Since the proliferation of the internet and digitization of information, we have witnessed several warning signs. Online course delivery, e-textbooks, the rise and fall of large for-profit institutions, MOOCS, certificates, and micro-credentialing have each commanded attention in the past two decades. While some of these innovations have persisted and some failed, each represents a foreshock prior to a large seismic event that we have not yet experienced.

An unchanging model
A longitudinal look at American higher education shows the business model remains unchanged. Institutions continue to cyclically recruit (a dwindling number of) students and steward them through a one-size-fits-all curriculum and delivery model that much resembles the student experience at Harvard University in 1636. Students arrive in late August, take four or five classes each semester and go home in May. After four years, a degree is granted. Though some classes are now hybrid, flipped, online, or leverage other high-impact practices, the overarching student experience is still the same.

In 2018, we live in an on-demand world. Consumers can start and stop television and movie content, purchase only the individual song they like, and are surrounded by digital assistants that can deliver the entirety of the internet through voice commands. Facebook reported 2.19 billion active monthly users in the first quarter of 2018, Amazon serves 310 million customers, Netflix has 100 million subscribers, and Google currently has seven unique products with over one billion monthly active users each. Collectively Facebook, Amazon, Netflix and Google are known on Wall Street as the “FANG” stocks and share dominance of the tech sector. Though their stocks fluctuate every day, collectively the four FANGs are worth about $1.5 trillion, roughly equivalent to the entire GNP of Canada.

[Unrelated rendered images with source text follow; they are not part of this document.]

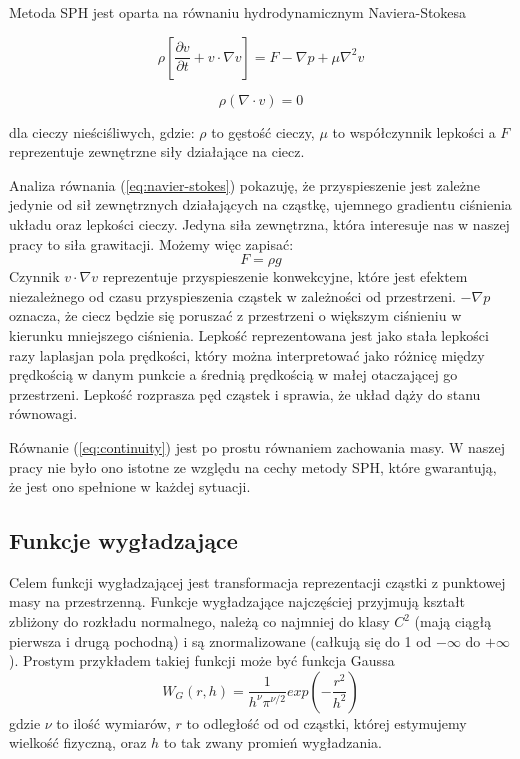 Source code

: \documentclass[polish, 12pt]{aghthesis}
\begin{document}
			Metoda SPH jest oparta na równaniu hydrodynamicznym Naviera-Stokesa

			\[{\rho}[\frac{\partial v}{\partial t} + v \cdot \nabla v ]= F - \nabla p + \mu \nabla^2 v \label{eq:navier-stokes} \tag{1}\]

			\[{\rho}(\nabla \cdot v)=0 \label{eq:continuity} \tag{2}\]

			dla cieczy nieściśliwych, gdzie: ${\rho}$ to gęstość cieczy, ${\mu}$ to współczynnik lepkości a $F$ reprezentuje zewnętrzne siły działające na ciecz.
			
			Analiza równania (\ref{eq:navier-stokes}) pokazuję, że przyspieszenie jest zależne jedynie od sił zewnętrznych działających na cząstkę, ujemnego gradientu ciśnienia układu oraz lepkości cieczy. Jedyna siła zewnętrzna, która interesuje nas w naszej pracy to siła grawitacji. Możemy więc zapisać: \[F={\rho}g \label {eq:gravity_force} \tag{3} \] Czynnik $v {\cdot} {\nabla} v$ reprezentuje przyspieszenie konwekcyjne, które jest efektem niezależnego od czasu przyspieszenia cząstek w zależności od przestrzeni. $-{\nabla}p$ oznacza, że ciecz będzie się poruszać z przestrzeni o większym ciśnieniu w kierunku mniejszego ciśnienia. Lepkość reprezentowana jest jako stała lepkości razy laplasjan pola prędkości, który można interpretować jako różnicę między prędkością w danym punkcie a średnią prędkością w małej otaczającej go przestrzeni. Lepkość rozprasza pęd cząstek i sprawia, że układ dąży do stanu równowagi.
			
			Równanie (\ref{eq:continuity}) jest po prostu równaniem zachowania masy. W naszej pracy nie było ono istotne ze względu na cechy metody SPH, które gwarantują, że jest ono spełnione w każdej sytuacji.
			 
		\subsection{Funkcje wygładzające}
			
			Celem funkcji wygładzającej jest transformacja reprezentacji cząstki z punktowej masy na przestrzenną. Funkcje wygładzające najczęściej przyjmują kształt zbliżony do rozkładu normalnego, należą co najmniej do klasy ${C^2}$ (mają ciągłą pierwsza i drugą pochodną) i są znormalizowane (całkują się do 1 od $-{\infty}$ do $+{\infty}$). Prostym przykładem takiej funkcji może być funkcja Gaussa \[W_G(r,h)=\frac{1}{h^{\nu}\pi^{{\nu}/2}}exp(-\frac{r^2}{h^2}) \label{eq:gaussian} \tag{4}\] gdzie ${\nu}$ to ilość wymiarów, $r$ to odległość od od cząstki, której estymujemy wielkość fizyczną, oraz $h$ to tak zwany promień wygładzania.
			
\end{document}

Any of the FANG companies, and even some of their less-well-positioned competitors, has the resources to purchase a university in financial distress, assume their accreditation and infrastructure, and begin delivering academic content and granting degrees. I highlight them not for their purchasing power, but because they have each changed the way we live, consume, expect, and demand content and services. Billions of college-aged people are already users, have linked their profile to their bank account, and have multiple networked devices through which they interact and consume information.